Released in full after German newspaper Bild began leaking extracts, it looks at the background to the December 2010 vote that gave the 2018 World Cup to Russia and the one in 2022 to Qatar.

At the time of the decision, the Daily Mail’s front page questioned the vote with a front page headline: ‘World Cup: Was it a Stitch-Up?’.

The 400-page report claims William and former PM Mr Cameron were present when discussions over a vote trading deal with a South Korean official took place in a Zurich hotel.

Last night, a spokesman for Mr Cameron said he did not wish to comment.

Yesterday’s revelations justified questions raised at the time about how a senior member of the Royal Family such as Prince William could be exposed to backroom deals.
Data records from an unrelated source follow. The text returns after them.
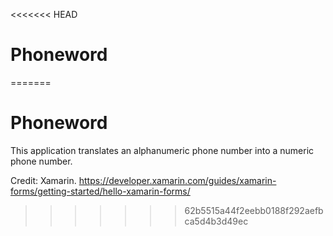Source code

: <<<<<<< HEAD
# Phoneword
=======
# Phoneword
This application translates an alphanumeric phone number into a numeric phone number.

Credit: Xamarin. https://developer.xamarin.com/guides/xamarin-forms/getting-started/hello-xamarin-forms/
>>>>>>> 62b5515a44f2eebb0188f292aefbca5d4b3d49ec
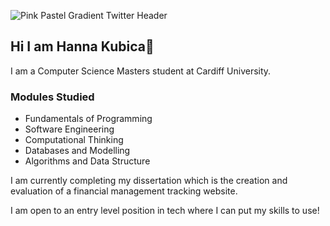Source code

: 
![Pink Pastel Gradient Twitter Header](https://github.com/user-attachments/assets/bbf8ebfb-f0b5-40b4-a3b4-5a576edc316b)

## Hi I am Hanna Kubica👋
I am a Computer Science Masters student at Cardiff University.
### Modules Studied
- Fundamentals of Programming
- Software Engineering
- Computational Thinking
- Databases and Modelling
- Algorithms and Data Structure


I am currently completing my dissertation which is the creation and evaluation of a financial management tracking website.

I am open to an entry level position in tech where I can put my skills to use!
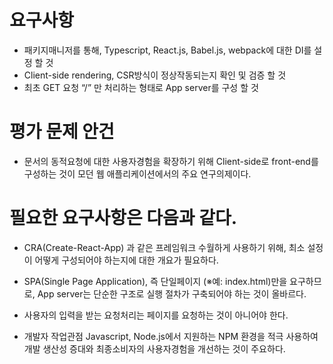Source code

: # 요구사항
- 패키지매니저를 통해, Typescript, React.js, Babel.js, webpack에 대한 DI를 설정 할 것
- Client-side rendering, CSR방식이 정상작동되는지 확인 및 검증 할 것
- 최초 GET 요청 “/” 만 처리하는 형태로 App server를 구성 할 것
# 평가 문제 안건
- 문서의 동적요청에 대한 사용자경험을 확장하기 위해 Client-side로 front-end를 구성하는 것이 모던 웹 애플리케이션에서의 주요 연구의제이다.

# 필요한 요구사항은 다음과 같다.

- CRA(Create-React-App) 과 같은 프레임워크 수월하게 사용하기 위해, 최소 설정이 어떻게 구성되어야 하는지에 대한 개요가 필요하다.
- SPA(Single Page Application), 즉 단일페이지 (※예: index.html)만을 요구하므로, App server는 단순한 구조로 실행 절차가 구축되어야 하는 것이 올바르다.
- 사용자의 입력을 받는 요청처리는 페이지를 요청하는 것이 아니어야 한다.

- 개발자 작업관점
Javascript, Node.js에서 지원하는 NPM 환경을 적극 사용하여 개발 생산성 증대와 최종소비자의 사용자경험을 개선하는 것이 주요하다.
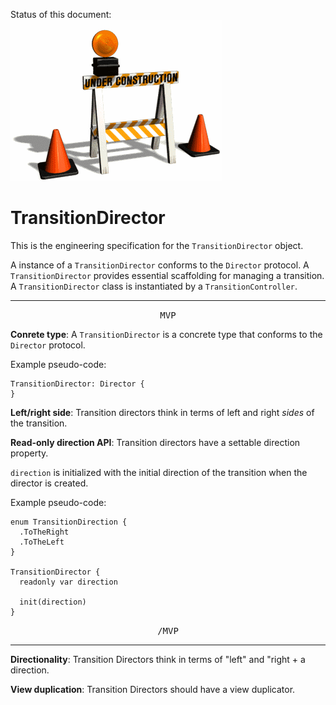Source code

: Status of this document:
![](../_assets/under-construction-flashing-barracade-animation.gif)

# TransitionDirector

This is the engineering specification for the `TransitionDirector` object.

A instance of a `TransitionDirector` conforms to the `Director` protocol. A `TransitionDirector` provides essential scaffolding for managing a transition. A `TransitionDirector` class is instantiated by a `TransitionController`.

---

<p style="text-align:center"><tt>MVP</tt></p>

**Conrete type**: A `TransitionDirector` is a concrete type that conforms to the `Director` protocol.

Example pseudo-code:

    TransitionDirector: Director {
    }

**Left/right side**: Transition directors think in terms of left and right *sides* of the transition.

**Read-only direction API**: Transition directors have a settable direction property.

`direction` is initialized with the initial direction of the transition when the director is created.

Example pseudo-code:

    enum TransitionDirection {
      .ToTheRight
      .ToTheLeft
    }
    
    TransitionDirector {
      readonly var direction
      
      init(direction)
    }

<p style="text-align:center"><tt>/MVP</tt></p>

---

**Directionality**: Transition Directors think in terms of "left" and "right + a direction.

**View duplication**: Transition Directors should have a view duplicator.
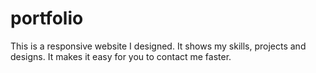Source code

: # portfolio
This is a responsive website I designed. It shows my skills, projects and designs. It makes it easy for you to contact me faster.
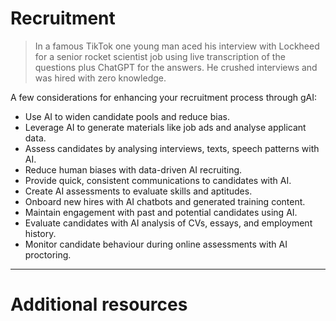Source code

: # Recruitment

> In a famous TikTok one young man aced his interview with Lockheed for a senior rocket scientist job using live transcription of the questions plus ChatGPT for the answers. He crushed interviews and was hired with zero knowledge.

A few considerations for enhancing your recruitment process through gAI:

- Use AI to widen candidate pools and reduce bias.
- Leverage AI to generate materials like job ads and analyse applicant data.
- Assess candidates by analysing interviews, texts, speech patterns with AI.
- Reduce human biases with data-driven AI recruiting.
- Provide quick, consistent communications to candidates with AI.
- Create AI assessments to evaluate skills and aptitudes.
- Onboard new hires with AI chatbots and generated training content.
- Maintain engagement with past and potential candidates using AI.
- Evaluate candidates with AI analysis of CVs, essays, and employment history.
- Monitor candidate behaviour during online assessments with AI proctoring.

---

# Additional resources
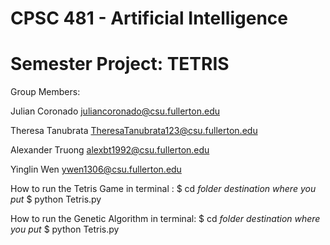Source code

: # CPSC 481 - Artificial Intelligence
# Semester Project: TETRIS

Group Members:

Julian Coronado juliancoronado@csu.fullerton.edu 

Theresa Tanubrata TheresaTanubrata123@csu.fullerton.edu

Alexander Truong alexbt1992@csu.fullerton.edu

Yinglin Wen ywen1306@csu.fullerton.edu


How to run the Tetris Game in terminal :
  $ cd *folder destination where you put*
  $ python Tetris.py


How to run the Genetic Algorithm in terminal: 
  $ cd *folder destination where you put*
  $ python Tetris.py
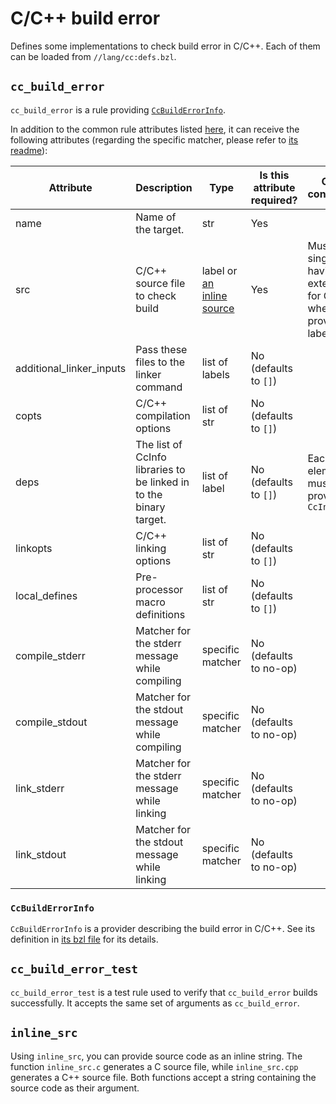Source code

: # C/C++ build error

Defines some implementations to check build error in C/C++. Each of them can be loaded from `//lang/cc:defs.bzl`.

## `cc_build_error`

`cc_build_error` is a rule providing [`CcBuildErrorInfo`](#ccbuilderrorinfo).

In addition to the common rule attributes listed [here](https://bazel.build/reference/be/common-definitions#common-attributes), it can receive the following attributes (regarding the specific matcher, please refer to [its readme](../../matcher/README.md)):

| Attribute                | Description                                                        | Type                                     | Is this attribute required? | Other constraints                                                          |
| ------------------------ | ------------------------------------------------------------------ | ---------------------------------------- | --------------------------- | -------------------------------------------------------------------------- |
| name                     | Name of the target.                                                | str                                      | Yes                         |                                                                            |
| src                      | C/C++ source file to check build                                   | label or [an inline source](#inline_src) | Yes                         | Must be a single file having an extension for C/C++ when providing a label |
| additional_linker_inputs | Pass these files to the linker command                             | list of labels                           | No (defaults to `[]`)       |                                                                            |
| copts                    | C/C++ compilation options                                          | list of str                              | No (defaults to `[]`)       |                                                                            |
| deps                     | The list of CcInfo libraries to be linked in to the binary target. | list of label                            | No (defaults to `[]`)       | Each list element must provide `CcInfo`                                    |
| linkopts                 | C/C++ linking options                                              | list of str                              | No (defaults to `[]`)       |                                                                            |
| local_defines            | Pre-processor macro definitions                                    | list of str                              | No (defaults to `[]`)       |                                                                            |
| compile_stderr           | Matcher for the stderr message while compiling                     | specific matcher                         | No (defaults to no-op)      |                                                                            |
| compile_stdout           | Matcher for the stdout message while compiling                     | specific matcher                         | No (defaults to no-op)      |                                                                            |
| link_stderr              | Matcher for the stderr message while linking                       | specific matcher                         | No (defaults to no-op)      |                                                                            |
| link_stdout              | Matcher for the stdout message while linking                       | specific matcher                         | No (defaults to no-op)      |                                                                            |

### `CcBuildErrorInfo`

`CcBuildErrorInfo` is a provider describing the build error in C/C++. See its definition in [its bzl file](./build_error.bzl) for its details.

## `cc_build_error_test`

`cc_build_error_test` is a test rule used to verify that `cc_build_error` builds successfully. It accepts the same set of arguments as `cc_build_error`.

## `inline_src`

Using `inline_src`, you can provide source code as an inline string. The function `inline_src.c` generates a C source file, while `inline_src.cpp` generates a C++ source file. Both functions accept a string containing the source code as their argument.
Fifa’s investigation also reveals that England bid officials were asked to arrange for an honorary knighthood and an audience with the Queen for a South American official whose vote could have helped England.

It says: ‘Geoff Thompson, who was chairman of England’s 2018 bid team as well as a Fifa vice president who voted on December 2, 2010, was the only member of the Fifa executive committee who admitted reaching an agreement to trade votes.’

Vote trading during bidding for tournaments is against Fifa’s rules. Andy Anson, the head of England’s bid team, backed up Thompson’s account, Fifa said.

Both men attended a meeting at the Baur au Lac hotel in Zurich along with FA president Prince William, Mr Cameron, and Fifa vice president Mong-Joon Chung of South Korea, which was bidding to host the World Cup in 2022.

‘The Prime Minister asked Chung to vote for England’s bid, and Chung responded that he would if Thompson voted for Korea,’ the report reveals.

‘Mr Thompson, who said he had been thinking about voting for Korea even before the meeting with Mr Chung, agreed.’ But neither Mr Anson nor Mr Thompson believed Mr Chung would follow through on his promise.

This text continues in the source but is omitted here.